I’m writing a series of blog posts for managers and other people without an operations background in order to introduce certain best practices regarding Operations. For the rest of the blog posts, please visit the introductory Intro to Operations blog post!

One of the areas I’ve witnessed early stage startups lacking in is configuration management. Configuration management is the process of standardizing and enforcing configurations. In other words, configuration management is about deciding on a specific configuration of services for various roles and then applying these configurations in practice. Typically, these manifests are written in (domain-specific) language and is specific to the configuration management software being used, such as puppet, chef, cfengine, or salt stack.

There are many benefits to configuration management. For one, configuration management allows developers to spend more time working on the product and less time deploying new services. This is because configuration is now automated and faster as a result. In addition, environments are standardized and therefore less time is spent troubleshooting or diagnosing edge cases in different environments. Finally, when coupled with source control management, the proper use of configuration management can be used to track and audit what has changed over time and who changed it.
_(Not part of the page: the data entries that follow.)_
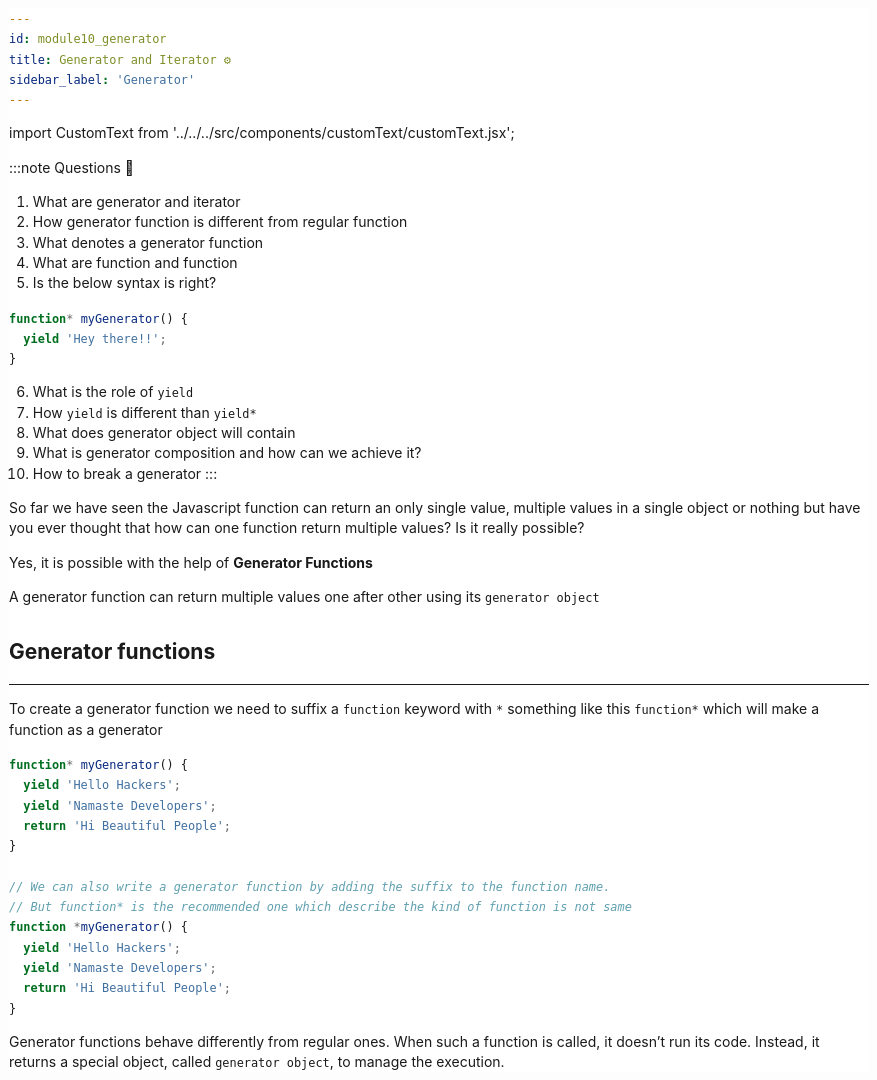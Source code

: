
 ```yaml
---
id: module10_generator
title: Generator and Iterator ⚙️
sidebar_label: 'Generator'
---
```


import CustomText from '../../../src/components/customText/customText.jsx';

:::note Questions 🤔

1. What are generator and iterator
2. How generator function is different from regular function
3. What denotes a generator function
4. What are function and function
5. Is the below syntax is right?

```js
function* myGenerator() {
  yield 'Hey there!!';
}
```
6. What is the role of `yield`
7. How `yield` is different than `yield*`
8. What does generator object will contain
9. What is generator composition and how can we achieve it?
10. How to break a generator
:::


So far we have seen the Javascript function can return an only single value, multiple values in a single object or nothing but have you ever thought that how can one function return multiple values? Is it really possible?

Yes, it is possible with the help of **Generator Functions**

A generator function can  return multiple values one after other using its `generator object`

## Generator functions 
----

To create a generator function we need to suffix a `function` keyword with `*` something like this `function*` which will make a function as a generator 

```js
function* myGenerator() {
  yield 'Hello Hackers';
  yield 'Namaste Developers';
  return 'Hi Beautiful People';
}

// We can also write a generator function by adding the suffix to the function name.
// But function* is the recommended one which describe the kind of function is not same  
function *myGenerator() {
  yield 'Hello Hackers';  
  yield 'Namaste Developers';
  return 'Hi Beautiful People';
}
```
Generator functions behave differently from regular ones. When such a function is called, it doesn’t run its code. Instead, it returns a special object, called `generator object`, to manage the execution.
In many of these early stage startups, there is either very little configuration management performed at all, or configuration management exists as a series of shell scripts cobbled together to do some post-hardware setup. If you’re lucky, there exists a document somewhere that describes when and how to run these scripts to deploy new services.

The way configuration management works is that engineers create a collection of files that define how the system should be configured. This collection of files is typically called a manifest. Then, once physical or virtual hardware has been provisioned, one of these manifests is applied to the new host. During application, the configuration management software will interpret the new configuration, install software packages, manage users and credentials, alter config files, manage file permissions, run arbitrary commands, and so on. Once the manifest is fully applied, the new host should be fully configured and ready to be used! In some environments; however, they may be a post-host-provisioning step where additional work is performed afterwards, such as checking out application code from a source control repository.

If you’re not using configuration management already then you should start now because, frankly, it’s never too early. Starting configuration management now will not only help your first hired ops/systems engineer from working backwards to write these manifests later, but will also incur benefits (such as your developers spending less time away from shipping value-added code) that will outweigh the initial learning curve.